Humes, Sheffey & Speake, for appellant.

William Richardson, for appellee.

STONE C.J.

The American Press Association brought suit against the appellant, before a justice of the peace, on a money demand less than $100. The suit was instituted by summons and complaint, in statutory form, as prescribed in this state. There was a return indorsed on the summons in these words: "Executed by summons on Mar. 15, 1888. [Signed] J. Watkins, Con." Immediately below the signature of the constable we find these words: "Summon R. E. Pettus, W. E. Pettus, and M. O. Pettus, incorporators." What these words import is not clearly shown. It is possible, if not probable, that these were the persons on one or more of whom service was directed to be made. We cannot, in the teeth of the return, suppose that service was not made on some person. The justice rendered judgment by default against the Independent Publishing Company, but he made no note or memorandum showing that any proof was made before him as to how or on whom service was made. The defendant being a corporation, it follows that service could be made only on some officer or agent of the corporation, as prescribed in section 2657 of the Code of 1886. When a corporation is the party sued, there cannot be a literal service of process on the defendant. Only some officer or agent can be summoned. Id. And, inasmuch as the court cannot judicially know who are officers or agents of the corporation, the return of the officer, "Executed" or "Served," in such case, does not per se prove that service has been properly perfected. There must, in addition to the return of service, be independent proof made that the person served was "president," "secretary," or "agent," etc., as the case may be, to authorize a judgment by default. Earbee v. Ware, 9 Port. (Ala.) 291; Norwood v. Riddle, 1 Ala. 195; Lyon v. Lorant, 3 Ala. 151; Railroad Co. v. Cole, 6 Ala. 655; Railroad Co. v. Whorley, 74 Ala. 264; Insurance Co. v. Fowler, 76 Ala. 372; Railroad Co. v. Carr, Id. 388.

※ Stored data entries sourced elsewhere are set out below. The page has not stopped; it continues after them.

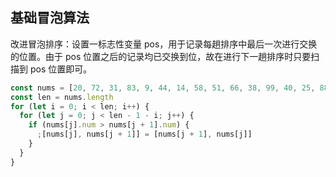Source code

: ## 基础冒泡算法

改进冒泡排序：设置一标志性变量 pos，用于记录每趟排序中最后一次进行交换的位置。由于 pos 位置之后的记录均已交换到位，故在进行下一趟排序时只要扫描到 pos 位置即可。

```javascript
const nums = [20, 72, 31, 83, 9, 44, 14, 58, 51, 66, 38, 99, 40, 25, 88]
const len = nums.length
for (let i = 0; i < len; i++) {
  for (let j = 0; j < len - 1 - i; j++) {
    if (nums[j].num > nums[j + 1].num) {
      ;[nums[j], nums[j + 1]] = [nums[j + 1], nums[j]]
    }
  }
}
```
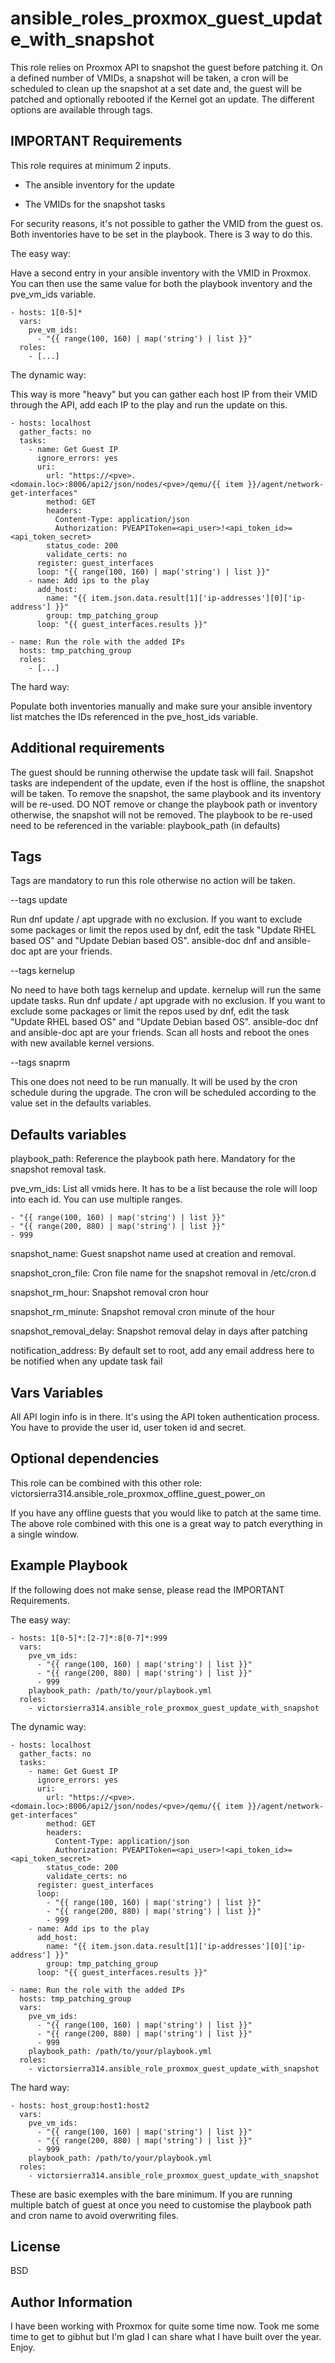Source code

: ansible_roles_proxmox_guest_update_with_snapshot
=========
This role relies on Proxmox API to snapshot the guest before patching it. On a defined number of VMIDs, a snapshot will be taken, a cron will be scheduled to clean up the snapshot at a set date and, the guest will be patched and optionally rebooted if the Kernel got an update. The different options are available through tags.


IMPORTANT Requirements
------------
This role requires at minimum 2 inputs.

- The ansible inventory for the update

- The VMIDs for the snapshot tasks

For security reasons, it's not possible to gather the VMID from the guest os. Both inventories have to be set in the playbook. There is 3 way to do this.

The easy way: 

Have a second entry in your ansible inventory with the VMID in Proxmox. You can then use the same value for both the playbook inventory and the pve_vm_ids variable.
```
- hosts: 1[0-5]*
  vars:
    pve_vm_ids:
      - "{{ range(100, 160) | map('string') | list }}"
  roles:
    - [...]
```

The dynamic way:

This way is more "heavy" but you can gather each host IP from their VMID through the API, add each IP to the play and run the update on this.

```
- hosts: localhost
  gather_facts: no
  tasks:
    - name: Get Guest IP
      ignore_errors: yes
      uri:
        url: "https://<pve>.<domain.loc>:8006/api2/json/nodes/<pve>/qemu/{{ item }}/agent/network-get-interfaces"
        method: GET
        headers:
          Content-Type: application/json
          Authorization: PVEAPIToken=<api_user>!<api_token_id>=<api_token_secret>
        status_code: 200
        validate_certs: no
      register: guest_interfaces
      loop: "{{ range(100, 160) | map('string') | list }}"
    - name: Add ips to the play
      add_host:
        name: "{{ item.json.data.result[1]['ip-addresses'][0]['ip-address'] }}"
        group: tmp_patching_group
      loop: "{{ guest_interfaces.results }}"

- name: Run the role with the added IPs
  hosts: tmp_patching_group
  roles:
    - [...]
```

The hard way:

Populate both inventories manually and make sure your ansible inventory list matches the IDs referenced in the pve_host_ids variable.


Additional requirements
------------
The guest should be running otherwise the update task will fail. Snapshot tasks are independent of the update, even if the host is offline, the snapshot will be taken. To remove the snapshot, the same playbook and its inventory will be re-used. DO NOT remove or change the playbook path or inventory otherwise, the snapshot will not be removed. The playbook to be re-used need to be referenced in the variable: playbook_path (in defaults)


Tags
------------
Tags are mandatory to run this role otherwise no action will be taken.

--tags update

Run dnf update / apt upgrade with no exclusion. If you want to exclude some packages or limit the repos used by dnf, edit the task "Update RHEL based OS" and "Update Debian based OS". ansible-doc dnf and ansible-doc apt are your friends.

--tags kernelup

No need to have both tags kernelup and update. kernelup will run the same update tasks. Run dnf update / apt upgrade with no exclusion. If you want to exclude some packages or limit the repos used by dnf, edit the task "Update RHEL based OS" and "Update Debian based OS". ansible-doc dnf and ansible-doc apt are your friends. Scan all hosts and reboot the ones with new available kernel versions.

--tags snaprm

This one does not need to be run manually. It will be used by the cron schedule during the upgrade. The cron will be scheduled according to the value set in the defaults variables.

Defaults variables
------------
playbook_path: Reference the playbook path here. Mandatory for the snapshot removal task.

pve_vm_ids: List all vmids here. It has to be a list because the role will loop into each id. You can use multiple ranges.
```
- "{{ range(100, 160) | map('string') | list }}"
- "{{ range(200, 880) | map('string') | list }}"
- 999
```

snapshot_name: Guest snapshot name used at creation and removal.

snapshot_cron_file: Cron file name for the snapshot removal in /etc/cron.d

snapshot_rm_hour: Snapshot removal cron hour 

snapshot_rm_minute: Snapshot removal cron minute of the hour 

snapshot_removal_delay: Snapshot removal delay in days after patching

notification_address: By default set to root, add any email address here to be notified when any update task fail


Vars Variables
------------
All API login info is in there. It's using the API token authentication process. You have to provide the user id, user token id and secret.


Optional dependencies
------------
This role can be combined with this other role: victorsierra314.ansible_role_proxmox_offline_guest_power_on

If you have any offline guests that you would like to patch at the same time. The above role combined with this one is a great way to patch everything in a single window.


Example Playbook
------------
If the following does not make sense, please read the IMPORTANT Requirements.

The easy way:
```
- hosts: 1[0-5]*:[2-7]*:8[0-7]*:999
  vars:
    pve_vm_ids:
      - "{{ range(100, 160) | map('string') | list }}"
      - "{{ range(200, 880) | map('string') | list }}"
      - 999
    playbook_path: /path/to/your/playbook.yml
  roles:
    - victorsierra314.ansible_role_proxmox_guest_update_with_snapshot
```

The dynamic way:
```
- hosts: localhost
  gather_facts: no
  tasks:
    - name: Get Guest IP
      ignore_errors: yes
      uri:
        url: "https://<pve>.<domain.loc>:8006/api2/json/nodes/<pve>/qemu/{{ item }}/agent/network-get-interfaces"
        method: GET
        headers:
          Content-Type: application/json
          Authorization: PVEAPIToken=<api_user>!<api_token_id>=<api_token_secret>
        status_code: 200
        validate_certs: no
      register: guest_interfaces
      loop:
        - "{{ range(100, 160) | map('string') | list }}"
        - "{{ range(200, 880) | map('string') | list }}"
        - 999
    - name: Add ips to the play
      add_host:
        name: "{{ item.json.data.result[1]['ip-addresses'][0]['ip-address'] }}"
        group: tmp_patching_group
      loop: "{{ guest_interfaces.results }}"

- name: Run the role with the added IPs
  hosts: tmp_patching_group
  vars:
    pve_vm_ids:
      - "{{ range(100, 160) | map('string') | list }}"
      - "{{ range(200, 880) | map('string') | list }}"
      - 999
    playbook_path: /path/to/your/playbook.yml
  roles:
    - victorsierra314.ansible_role_proxmox_guest_update_with_snapshot
```

The hard way:
```
- hosts: host_group:host1:host2 
  vars: 
    pve_vm_ids: 
      - "{{ range(100, 160) | map('string') | list }}" 
      - "{{ range(200, 880) | map('string') | list }}" 
      - 999 
    playbook_path: /path/to/your/playbook.yml 
  roles: 
    - victorsierra314.ansible_role_proxmox_guest_update_with_snapshot 
```
These are basic exemples with the bare minimum. If you are running multiple batch of guest at once you need to customise the playbook path and cron name to avoid overwriting files.


License
--------------
BSD


Author Information
--------------
I have been working with Proxmox for quite some time now. Took me some time to get to gibhut but I'm glad I can share what I have built over the year. Enjoy.
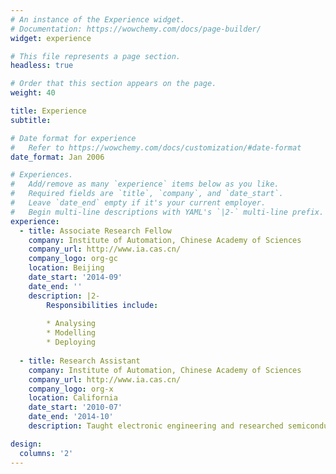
 ```yaml
---
# An instance of the Experience widget.
# Documentation: https://wowchemy.com/docs/page-builder/
widget: experience

# This file represents a page section.
headless: true

# Order that this section appears on the page.
weight: 40

title: Experience
subtitle:

# Date format for experience
#   Refer to https://wowchemy.com/docs/customization/#date-format
date_format: Jan 2006

# Experiences.
#   Add/remove as many `experience` items below as you like.
#   Required fields are `title`, `company`, and `date_start`.
#   Leave `date_end` empty if it's your current employer.
#   Begin multi-line descriptions with YAML's `|2-` multi-line prefix.
experience:
  - title: Associate Research Fellow
    company: Institute of Automation, Chinese Academy of Sciences
    company_url: http://www.ia.cas.cn/
    company_logo: org-gc
    location: Beijing
    date_start: '2014-09'
    date_end: ''
    description: |2-
        Responsibilities include:
        
        * Analysing
        * Modelling
        * Deploying
        
  - title: Research Assistant
    company: Institute of Automation, Chinese Academy of Sciences
    company_url: http://www.ia.cas.cn/
    company_logo: org-x
    location: California
    date_start: '2010-07'
    date_end: '2014-10'
    description: Taught electronic engineering and researched semiconductor physics.

design:
  columns: '2'
---
```

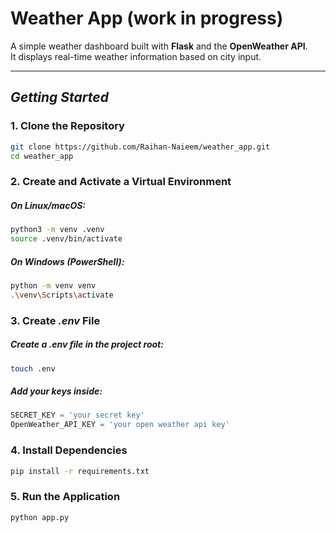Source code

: 
# Weather App (work in progress)

A simple weather dashboard built with **Flask** and the **OpenWeather API**.  
It displays real-time weather information based on city input.

---

##  ***Getting Started***

### 1. Clone the Repository
```bash
git clone https://github.com/Raihan-Naieem/weather_app.git
cd weather_app
```


### 2. Create and Activate a Virtual Environment

##### On **Linux/macOS**:

``` bash
python3 -m venv .venv
source .venv/bin/activate
```

##### On **Windows (PowerShell)**:

```bash
python -m venv venv
.\venv\Scripts\activate
```

### 3. Create ***.env*** File

##### Create a ***.env*** file in the project root:

```bash
touch .env
```

##### Add your keys inside:

```python
SECRET_KEY = 'your secret key'
OpenWeather_API_KEY = 'your open weather api key'
```



### 4. Install Dependencies

```bash
pip install -r requirements.txt
```

### 5. Run the Application

```bash
python app.py
```


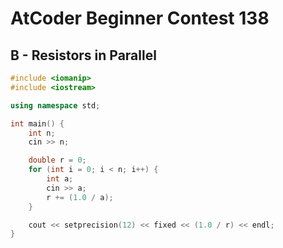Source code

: # AtCoder Beginner Contest 138
## B - Resistors in Parallel
```cpp
#include <iomanip>
#include <iostream>

using namespace std;

int main() {
    int n;
    cin >> n;

    double r = 0;
    for (int i = 0; i < n; i++) {
        int a;
        cin >> a;
        r += (1.0 / a);
    }

    cout << setprecision(12) << fixed << (1.0 / r) << endl;
}
```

The cases we have cited establish two propositions by the uniform rulings of this court: First. That, in suits against corporations, it is error to render judgment by default against the corporation on service effected on a person as officer or agent of the corporation without first making proof that he was such officer or agent. In the absence of such proof, it is not shown that service was made on any person the law authorizes to receive service or to represent the corporation. Second. A judgment rendered without such proof, though irregular and reversible, is not on that account void. It is so far a judgment that an appeal will lie to review it. That is shown by the cases cited above, to which others might be added. And in those cases where the requisite proof was not shown to have been made we did not pronounce the proceedings void; we did not quash the proceedings. We reversed and remanded the cases, that a further trial might be had. If, on such remandment, the necessary proof should be made, and judgment again rendered, we apprehend no one would contend that such judgment would be void, or even reversible. The very remandment of the cases for further trial was the equivalent of an affirmation by this court that the proceedings were not void. Void proceedings are never remanded for further trial.

Another argument-possibly a stronger one-against the contention that the judgment we are considering is void: Even after appeals to this court from judgments of the lower courts, if there has been a failure to make proof of service of process in cases requiring such proof, the courts appealed from have permitted proof of service to be made after the appeal was taken, and have amended the judgments nunc pro tunc,...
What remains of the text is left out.